→ **What is needed**: The expected output is exactly the lines below, starting at the line with "- Bump march hare to 3.0.0" and ending at the line with "- Add heartbeat setting", both included; no other line belongs in it.

((

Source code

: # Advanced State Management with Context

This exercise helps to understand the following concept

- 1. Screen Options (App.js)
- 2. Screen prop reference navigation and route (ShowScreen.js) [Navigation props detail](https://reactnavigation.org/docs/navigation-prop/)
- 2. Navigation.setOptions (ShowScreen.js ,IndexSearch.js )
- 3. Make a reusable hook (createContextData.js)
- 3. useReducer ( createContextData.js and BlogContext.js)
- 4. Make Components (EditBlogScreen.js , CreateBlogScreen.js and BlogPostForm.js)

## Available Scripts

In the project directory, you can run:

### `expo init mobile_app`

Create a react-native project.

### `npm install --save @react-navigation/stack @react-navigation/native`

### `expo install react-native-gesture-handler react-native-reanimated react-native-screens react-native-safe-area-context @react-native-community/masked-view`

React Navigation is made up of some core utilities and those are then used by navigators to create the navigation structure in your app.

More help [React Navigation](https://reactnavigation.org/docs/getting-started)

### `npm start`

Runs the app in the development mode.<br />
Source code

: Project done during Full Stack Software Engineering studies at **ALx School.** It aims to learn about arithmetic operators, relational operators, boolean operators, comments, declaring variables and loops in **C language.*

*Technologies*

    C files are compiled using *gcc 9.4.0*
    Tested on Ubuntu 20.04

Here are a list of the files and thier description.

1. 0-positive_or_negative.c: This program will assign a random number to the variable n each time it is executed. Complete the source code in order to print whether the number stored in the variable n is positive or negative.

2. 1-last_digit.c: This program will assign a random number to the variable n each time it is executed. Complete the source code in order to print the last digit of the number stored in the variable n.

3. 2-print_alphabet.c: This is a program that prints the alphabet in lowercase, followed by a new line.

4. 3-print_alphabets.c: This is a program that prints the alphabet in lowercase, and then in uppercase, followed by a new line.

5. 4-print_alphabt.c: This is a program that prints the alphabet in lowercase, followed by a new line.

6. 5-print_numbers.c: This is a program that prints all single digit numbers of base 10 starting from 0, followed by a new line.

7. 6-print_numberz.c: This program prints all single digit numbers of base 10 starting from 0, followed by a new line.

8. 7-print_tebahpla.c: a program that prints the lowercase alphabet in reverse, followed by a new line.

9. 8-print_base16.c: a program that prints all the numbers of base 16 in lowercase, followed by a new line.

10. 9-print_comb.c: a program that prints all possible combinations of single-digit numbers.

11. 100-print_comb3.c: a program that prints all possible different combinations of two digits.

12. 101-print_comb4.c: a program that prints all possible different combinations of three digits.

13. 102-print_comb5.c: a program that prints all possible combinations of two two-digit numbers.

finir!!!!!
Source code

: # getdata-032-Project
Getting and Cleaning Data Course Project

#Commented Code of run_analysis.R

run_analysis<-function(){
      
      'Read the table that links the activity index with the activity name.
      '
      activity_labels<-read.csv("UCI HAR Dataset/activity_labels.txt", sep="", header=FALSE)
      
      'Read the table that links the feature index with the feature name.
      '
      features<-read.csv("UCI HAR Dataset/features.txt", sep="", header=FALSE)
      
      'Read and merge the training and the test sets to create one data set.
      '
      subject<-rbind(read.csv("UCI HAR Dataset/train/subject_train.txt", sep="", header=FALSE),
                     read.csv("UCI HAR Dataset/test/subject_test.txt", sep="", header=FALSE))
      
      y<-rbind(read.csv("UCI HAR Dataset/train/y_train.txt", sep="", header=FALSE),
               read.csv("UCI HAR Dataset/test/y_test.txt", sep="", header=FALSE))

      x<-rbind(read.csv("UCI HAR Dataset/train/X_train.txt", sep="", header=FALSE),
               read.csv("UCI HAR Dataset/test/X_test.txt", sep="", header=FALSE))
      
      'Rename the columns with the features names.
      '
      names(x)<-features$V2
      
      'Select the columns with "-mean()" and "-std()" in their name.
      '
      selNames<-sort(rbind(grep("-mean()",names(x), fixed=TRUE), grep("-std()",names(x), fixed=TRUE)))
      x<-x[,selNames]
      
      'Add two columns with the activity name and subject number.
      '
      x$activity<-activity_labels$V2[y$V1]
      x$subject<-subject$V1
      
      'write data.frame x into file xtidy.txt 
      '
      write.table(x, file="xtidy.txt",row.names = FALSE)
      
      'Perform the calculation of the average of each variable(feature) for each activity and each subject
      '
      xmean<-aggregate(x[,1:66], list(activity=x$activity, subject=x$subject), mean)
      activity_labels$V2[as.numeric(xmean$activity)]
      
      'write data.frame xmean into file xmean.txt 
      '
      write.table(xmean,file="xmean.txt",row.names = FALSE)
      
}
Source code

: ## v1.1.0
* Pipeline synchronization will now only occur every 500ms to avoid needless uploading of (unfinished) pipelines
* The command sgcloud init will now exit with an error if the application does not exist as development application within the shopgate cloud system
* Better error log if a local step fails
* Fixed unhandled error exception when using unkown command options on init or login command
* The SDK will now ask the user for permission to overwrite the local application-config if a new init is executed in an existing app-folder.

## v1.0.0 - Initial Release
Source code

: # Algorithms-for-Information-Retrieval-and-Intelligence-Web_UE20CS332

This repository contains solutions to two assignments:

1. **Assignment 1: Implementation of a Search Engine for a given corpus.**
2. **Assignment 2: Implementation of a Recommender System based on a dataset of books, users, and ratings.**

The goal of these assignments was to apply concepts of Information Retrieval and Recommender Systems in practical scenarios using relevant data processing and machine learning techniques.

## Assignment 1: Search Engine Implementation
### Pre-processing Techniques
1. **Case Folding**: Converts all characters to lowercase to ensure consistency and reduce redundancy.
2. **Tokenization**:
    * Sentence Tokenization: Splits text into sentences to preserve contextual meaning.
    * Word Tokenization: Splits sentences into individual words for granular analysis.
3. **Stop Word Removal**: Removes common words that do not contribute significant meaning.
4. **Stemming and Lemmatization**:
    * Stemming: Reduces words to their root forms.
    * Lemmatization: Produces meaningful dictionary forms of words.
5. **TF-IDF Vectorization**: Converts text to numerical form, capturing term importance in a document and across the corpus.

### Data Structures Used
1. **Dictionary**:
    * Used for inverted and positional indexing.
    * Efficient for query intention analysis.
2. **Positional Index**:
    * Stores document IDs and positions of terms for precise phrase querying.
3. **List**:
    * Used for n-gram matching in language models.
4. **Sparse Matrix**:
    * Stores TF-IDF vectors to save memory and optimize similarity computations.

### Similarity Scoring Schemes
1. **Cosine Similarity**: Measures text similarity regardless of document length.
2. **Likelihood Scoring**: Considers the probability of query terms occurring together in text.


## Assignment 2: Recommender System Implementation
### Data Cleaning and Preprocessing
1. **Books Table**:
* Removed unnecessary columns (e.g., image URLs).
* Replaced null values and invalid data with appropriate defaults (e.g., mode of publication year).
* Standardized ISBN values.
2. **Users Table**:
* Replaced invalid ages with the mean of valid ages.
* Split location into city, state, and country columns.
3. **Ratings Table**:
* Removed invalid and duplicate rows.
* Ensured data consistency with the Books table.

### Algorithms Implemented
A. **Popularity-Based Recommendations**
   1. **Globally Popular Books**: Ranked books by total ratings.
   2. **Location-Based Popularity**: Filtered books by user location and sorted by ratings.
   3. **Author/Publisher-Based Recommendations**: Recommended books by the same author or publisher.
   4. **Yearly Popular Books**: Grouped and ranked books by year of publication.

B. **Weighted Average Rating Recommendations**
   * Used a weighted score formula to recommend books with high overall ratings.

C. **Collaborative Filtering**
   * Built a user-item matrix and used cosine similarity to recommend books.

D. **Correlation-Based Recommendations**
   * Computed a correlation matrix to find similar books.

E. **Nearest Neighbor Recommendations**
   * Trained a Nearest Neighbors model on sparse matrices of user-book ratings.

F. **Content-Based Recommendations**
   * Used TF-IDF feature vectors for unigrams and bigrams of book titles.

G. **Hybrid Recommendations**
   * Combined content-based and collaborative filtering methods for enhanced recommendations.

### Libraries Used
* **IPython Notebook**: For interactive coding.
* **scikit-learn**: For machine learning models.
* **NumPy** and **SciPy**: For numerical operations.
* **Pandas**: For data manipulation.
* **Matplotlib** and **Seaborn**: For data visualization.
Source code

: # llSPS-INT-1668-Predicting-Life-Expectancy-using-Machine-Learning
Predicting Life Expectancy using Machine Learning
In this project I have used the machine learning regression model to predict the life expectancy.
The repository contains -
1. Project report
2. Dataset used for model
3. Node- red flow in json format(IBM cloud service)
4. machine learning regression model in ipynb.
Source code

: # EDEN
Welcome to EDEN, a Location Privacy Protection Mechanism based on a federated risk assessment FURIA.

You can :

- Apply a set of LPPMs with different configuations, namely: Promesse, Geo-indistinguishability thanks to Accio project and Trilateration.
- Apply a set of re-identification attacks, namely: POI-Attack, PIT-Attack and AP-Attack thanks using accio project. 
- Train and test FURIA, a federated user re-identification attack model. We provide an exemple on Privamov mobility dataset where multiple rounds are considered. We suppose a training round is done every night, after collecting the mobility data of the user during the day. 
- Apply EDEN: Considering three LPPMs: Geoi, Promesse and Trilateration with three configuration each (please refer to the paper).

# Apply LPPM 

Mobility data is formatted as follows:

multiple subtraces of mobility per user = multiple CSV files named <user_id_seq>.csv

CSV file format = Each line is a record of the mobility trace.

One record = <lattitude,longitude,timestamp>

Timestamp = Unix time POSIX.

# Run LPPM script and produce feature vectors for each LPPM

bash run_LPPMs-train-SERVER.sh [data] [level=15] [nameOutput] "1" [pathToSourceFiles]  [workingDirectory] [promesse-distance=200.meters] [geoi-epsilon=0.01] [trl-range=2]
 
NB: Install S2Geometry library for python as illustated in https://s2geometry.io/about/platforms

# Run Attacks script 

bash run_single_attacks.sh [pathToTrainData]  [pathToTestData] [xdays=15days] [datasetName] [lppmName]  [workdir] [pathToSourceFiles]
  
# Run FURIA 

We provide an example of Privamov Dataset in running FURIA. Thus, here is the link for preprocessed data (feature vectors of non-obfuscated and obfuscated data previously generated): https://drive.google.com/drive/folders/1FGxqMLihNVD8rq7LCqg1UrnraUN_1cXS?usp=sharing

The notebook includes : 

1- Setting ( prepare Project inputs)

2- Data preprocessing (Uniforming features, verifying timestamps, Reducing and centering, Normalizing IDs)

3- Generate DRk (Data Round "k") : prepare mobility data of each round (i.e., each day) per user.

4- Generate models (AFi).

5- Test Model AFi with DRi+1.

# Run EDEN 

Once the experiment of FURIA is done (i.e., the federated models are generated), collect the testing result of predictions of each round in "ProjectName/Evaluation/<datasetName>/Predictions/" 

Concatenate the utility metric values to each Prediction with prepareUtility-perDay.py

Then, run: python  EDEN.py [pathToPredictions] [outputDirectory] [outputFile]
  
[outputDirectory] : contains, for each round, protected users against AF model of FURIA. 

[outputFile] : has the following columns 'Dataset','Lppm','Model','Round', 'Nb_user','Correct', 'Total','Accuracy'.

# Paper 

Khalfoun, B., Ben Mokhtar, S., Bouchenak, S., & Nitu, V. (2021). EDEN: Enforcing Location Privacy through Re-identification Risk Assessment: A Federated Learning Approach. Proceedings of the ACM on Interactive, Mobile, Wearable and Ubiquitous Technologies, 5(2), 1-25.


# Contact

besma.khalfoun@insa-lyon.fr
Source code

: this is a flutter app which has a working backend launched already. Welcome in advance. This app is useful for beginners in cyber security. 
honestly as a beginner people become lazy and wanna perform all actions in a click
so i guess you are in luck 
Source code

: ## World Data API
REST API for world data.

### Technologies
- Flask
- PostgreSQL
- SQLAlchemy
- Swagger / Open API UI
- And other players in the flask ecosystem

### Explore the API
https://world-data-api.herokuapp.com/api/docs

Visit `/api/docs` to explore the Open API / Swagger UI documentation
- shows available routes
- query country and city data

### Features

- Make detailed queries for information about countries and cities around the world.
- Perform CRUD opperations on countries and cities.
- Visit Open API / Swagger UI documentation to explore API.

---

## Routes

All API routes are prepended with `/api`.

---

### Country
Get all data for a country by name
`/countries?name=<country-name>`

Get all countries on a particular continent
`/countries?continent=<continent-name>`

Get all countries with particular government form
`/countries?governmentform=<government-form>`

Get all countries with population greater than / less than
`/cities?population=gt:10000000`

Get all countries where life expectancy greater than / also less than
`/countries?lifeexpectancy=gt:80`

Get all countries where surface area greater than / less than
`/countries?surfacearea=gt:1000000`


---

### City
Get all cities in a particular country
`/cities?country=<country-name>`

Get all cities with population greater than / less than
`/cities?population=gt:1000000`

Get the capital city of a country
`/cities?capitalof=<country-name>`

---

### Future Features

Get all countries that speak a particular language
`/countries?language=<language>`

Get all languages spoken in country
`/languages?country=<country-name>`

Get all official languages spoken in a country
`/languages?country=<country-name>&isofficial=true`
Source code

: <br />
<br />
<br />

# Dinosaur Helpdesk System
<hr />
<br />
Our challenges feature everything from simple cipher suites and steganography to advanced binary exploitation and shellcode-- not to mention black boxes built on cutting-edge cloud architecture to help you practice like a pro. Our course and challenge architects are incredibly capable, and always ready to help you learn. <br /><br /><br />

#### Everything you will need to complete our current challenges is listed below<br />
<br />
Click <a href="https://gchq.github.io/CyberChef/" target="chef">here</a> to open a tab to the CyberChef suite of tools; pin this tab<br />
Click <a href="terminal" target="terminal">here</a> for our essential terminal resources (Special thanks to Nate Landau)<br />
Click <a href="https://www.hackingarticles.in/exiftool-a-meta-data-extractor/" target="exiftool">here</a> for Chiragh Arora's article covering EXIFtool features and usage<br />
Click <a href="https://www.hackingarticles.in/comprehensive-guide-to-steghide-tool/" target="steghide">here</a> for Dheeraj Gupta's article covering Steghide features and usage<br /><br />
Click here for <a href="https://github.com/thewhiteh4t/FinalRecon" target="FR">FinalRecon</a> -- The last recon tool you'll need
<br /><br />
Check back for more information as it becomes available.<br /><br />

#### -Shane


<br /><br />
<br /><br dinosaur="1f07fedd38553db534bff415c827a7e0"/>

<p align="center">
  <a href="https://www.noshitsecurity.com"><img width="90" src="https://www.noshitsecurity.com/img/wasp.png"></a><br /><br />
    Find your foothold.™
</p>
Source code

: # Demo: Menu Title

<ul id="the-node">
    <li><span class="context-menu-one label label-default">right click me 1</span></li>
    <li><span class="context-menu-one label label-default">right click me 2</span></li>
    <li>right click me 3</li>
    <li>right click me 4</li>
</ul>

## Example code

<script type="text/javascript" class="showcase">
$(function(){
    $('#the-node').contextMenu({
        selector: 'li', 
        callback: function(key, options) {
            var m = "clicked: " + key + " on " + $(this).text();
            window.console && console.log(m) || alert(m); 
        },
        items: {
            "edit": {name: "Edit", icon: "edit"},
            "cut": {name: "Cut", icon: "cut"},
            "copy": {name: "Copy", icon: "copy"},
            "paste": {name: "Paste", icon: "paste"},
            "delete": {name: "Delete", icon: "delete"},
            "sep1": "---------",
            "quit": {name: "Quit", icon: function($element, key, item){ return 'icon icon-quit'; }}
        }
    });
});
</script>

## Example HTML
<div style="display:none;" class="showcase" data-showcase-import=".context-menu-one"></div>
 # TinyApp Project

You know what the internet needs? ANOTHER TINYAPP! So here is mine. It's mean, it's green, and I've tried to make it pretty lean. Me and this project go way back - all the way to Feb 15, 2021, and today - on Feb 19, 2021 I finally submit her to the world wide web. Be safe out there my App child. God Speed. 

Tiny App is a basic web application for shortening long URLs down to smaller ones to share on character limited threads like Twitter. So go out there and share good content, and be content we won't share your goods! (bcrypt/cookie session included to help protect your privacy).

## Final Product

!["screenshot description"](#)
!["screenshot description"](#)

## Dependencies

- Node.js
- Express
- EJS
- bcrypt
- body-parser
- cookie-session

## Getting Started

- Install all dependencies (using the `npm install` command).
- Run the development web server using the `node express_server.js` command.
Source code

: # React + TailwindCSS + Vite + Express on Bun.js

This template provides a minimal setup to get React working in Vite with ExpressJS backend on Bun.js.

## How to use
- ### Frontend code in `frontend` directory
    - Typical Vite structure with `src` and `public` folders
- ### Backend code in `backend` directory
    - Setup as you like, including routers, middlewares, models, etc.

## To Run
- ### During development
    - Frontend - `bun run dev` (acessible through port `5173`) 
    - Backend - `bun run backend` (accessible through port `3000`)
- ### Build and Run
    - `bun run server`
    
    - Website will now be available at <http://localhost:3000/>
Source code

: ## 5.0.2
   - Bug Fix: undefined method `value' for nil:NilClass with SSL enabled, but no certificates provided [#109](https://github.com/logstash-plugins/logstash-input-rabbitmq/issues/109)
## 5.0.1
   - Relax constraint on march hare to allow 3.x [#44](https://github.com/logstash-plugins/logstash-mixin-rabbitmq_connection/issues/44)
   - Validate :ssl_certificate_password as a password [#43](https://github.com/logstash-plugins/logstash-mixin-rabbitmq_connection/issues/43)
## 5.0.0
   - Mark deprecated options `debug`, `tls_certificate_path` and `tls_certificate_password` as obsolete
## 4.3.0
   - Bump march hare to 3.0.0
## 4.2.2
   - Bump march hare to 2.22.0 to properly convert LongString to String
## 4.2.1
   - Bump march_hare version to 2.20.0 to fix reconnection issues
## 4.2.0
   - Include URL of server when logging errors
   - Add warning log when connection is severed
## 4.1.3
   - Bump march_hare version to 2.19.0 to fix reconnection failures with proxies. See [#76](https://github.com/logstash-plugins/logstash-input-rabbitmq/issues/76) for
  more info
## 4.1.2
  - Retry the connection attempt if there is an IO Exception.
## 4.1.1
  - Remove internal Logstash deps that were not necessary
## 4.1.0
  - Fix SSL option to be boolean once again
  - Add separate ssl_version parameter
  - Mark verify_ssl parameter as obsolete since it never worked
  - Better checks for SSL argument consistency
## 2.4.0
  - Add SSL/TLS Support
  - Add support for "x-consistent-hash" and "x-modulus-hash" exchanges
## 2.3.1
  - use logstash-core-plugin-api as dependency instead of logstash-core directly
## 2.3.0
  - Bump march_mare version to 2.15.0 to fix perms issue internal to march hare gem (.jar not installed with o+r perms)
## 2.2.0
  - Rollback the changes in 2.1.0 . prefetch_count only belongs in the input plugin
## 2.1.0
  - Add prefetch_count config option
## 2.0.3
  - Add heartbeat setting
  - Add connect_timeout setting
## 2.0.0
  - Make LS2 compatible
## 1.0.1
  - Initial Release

))

→ **Task response**:
   - Bump march hare to 3.0.0
## 4.2.2
   - Bump march hare to 2.22.0 to properly convert LongString to String
## 4.2.1
   - Bump march_hare version to 2.20.0 to fix reconnection issues
## 4.2.0
   - Include URL of server when logging errors
   - Add warning log when connection is severed
## 4.1.3
   - Bump march_hare version to 2.19.0 to fix reconnection failures with proxies. See [#76](https://github.com/logstash-plugins/logstash-input-rabbitmq/issues/76) for
  more info
## 4.1.2
  - Retry the connection attempt if there is an IO Exception.
## 4.1.1
  - Remove internal Logstash deps that were not necessary
## 4.1.0
  - Fix SSL option to be boolean once again
  - Add separate ssl_version parameter
  - Mark verify_ssl parameter as obsolete since it never worked
  - Better checks for SSL argument consistency
## 2.4.0
  - Add SSL/TLS Support
  - Add support for "x-consistent-hash" and "x-modulus-hash" exchanges
## 2.3.1
  - use logstash-core-plugin-api as dependency instead of logstash-core directly
## 2.3.0
  - Bump march_mare version to 2.15.0 to fix perms issue internal to march hare gem (.jar not installed with o+r perms)
## 2.2.0
  - Rollback the changes in 2.1.0 . prefetch_count only belongs in the input plugin
## 2.1.0
  - Add prefetch_count config option
## 2.0.3
  - Add heartbeat setting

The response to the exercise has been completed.